What to produce :: Look for the word "tauXfac". Copy every line of the listing where it occurs.
##########
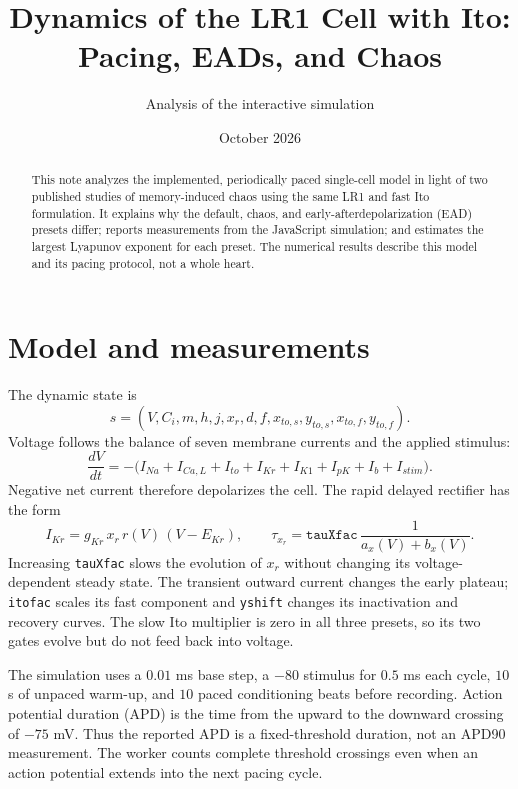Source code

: \documentclass[11pt]{article}
\title{Dynamics of the LR1 Cell with Ito: Pacing, EADs, and Chaos}
\author{Analysis of the interactive simulation}
\date{October 2026}
\begin{document}
\maketitle

\begin{abstract}
This note analyzes the implemented, periodically paced single-cell model in light of two published studies of memory-induced chaos using the same LR1 and fast Ito formulation. It explains why the default, chaos, and early-afterdepolarization (EAD) presets differ; reports measurements from the JavaScript simulation; and estimates the largest Lyapunov exponent for each preset. The numerical results describe this model and its pacing protocol, not a whole heart.
\end{abstract}

\section{Model and measurements}

The dynamic state is
\begin{equation}
 s=(V,C_i,m,h,j,x_r,d,f,x_{to,s},y_{to,s},x_{to,f},y_{to,f}).
\end{equation}
Voltage follows the balance of seven membrane currents and the applied stimulus:
\begin{equation}
 \frac{dV}{dt}=-\bigl(I_{Na}+I_{Ca,L}+I_{to}+I_{Kr}+I_{K1}+I_{pK}+I_b+I_{stim}\bigr).
\end{equation}
Negative net current therefore depolarizes the cell. The rapid delayed rectifier has the form
\begin{equation}
 I_{Kr}=g_{Kr}\,x_r\,r(V)\,(V-E_{Kr}),\qquad
 \tau_{x_r}=\texttt{tauXfac}\,\frac{1}{a_x(V)+b_x(V)}.
\end{equation}
Increasing \texttt{tauXfac} slows the evolution of $x_r$ without changing its voltage-dependent steady state. The transient outward current changes the early plateau; \texttt{itofac} scales its fast component and \texttt{yshift} changes its inactivation and recovery curves. The slow Ito multiplier is zero in all three presets, so its two gates evolve but do not feed back into voltage.

The simulation uses a $0.01$ ms base step, a $-80$ stimulus for $0.5$ ms each cycle, $10$ s of unpaced warm-up, and $10$ paced conditioning beats before recording. Action potential duration (APD) is the time from the upward to the downward crossing of $-75$ mV. Thus the reported APD is a fixed-threshold duration, not an APD90 measurement. The worker counts complete threshold crossings even when an action potential extends into the next pacing cycle.
\end{document}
##########
Exercise output ::
 \tau_{x_r}=\texttt{tauXfac}\,\frac{1}{a_x(V)+b_x(V)}.
Increasing \texttt{tauXfac} slows the evolution of $x_r$ without changing its voltage-dependent steady state. The transient outward current changes the early plateau; \texttt{itofac} scales its fast component and \texttt{yshift} changes its inactivation and recovery curves. The slow Ito multiplier is zero in all three presets, so its two gates evolve but do not feed back into voltage.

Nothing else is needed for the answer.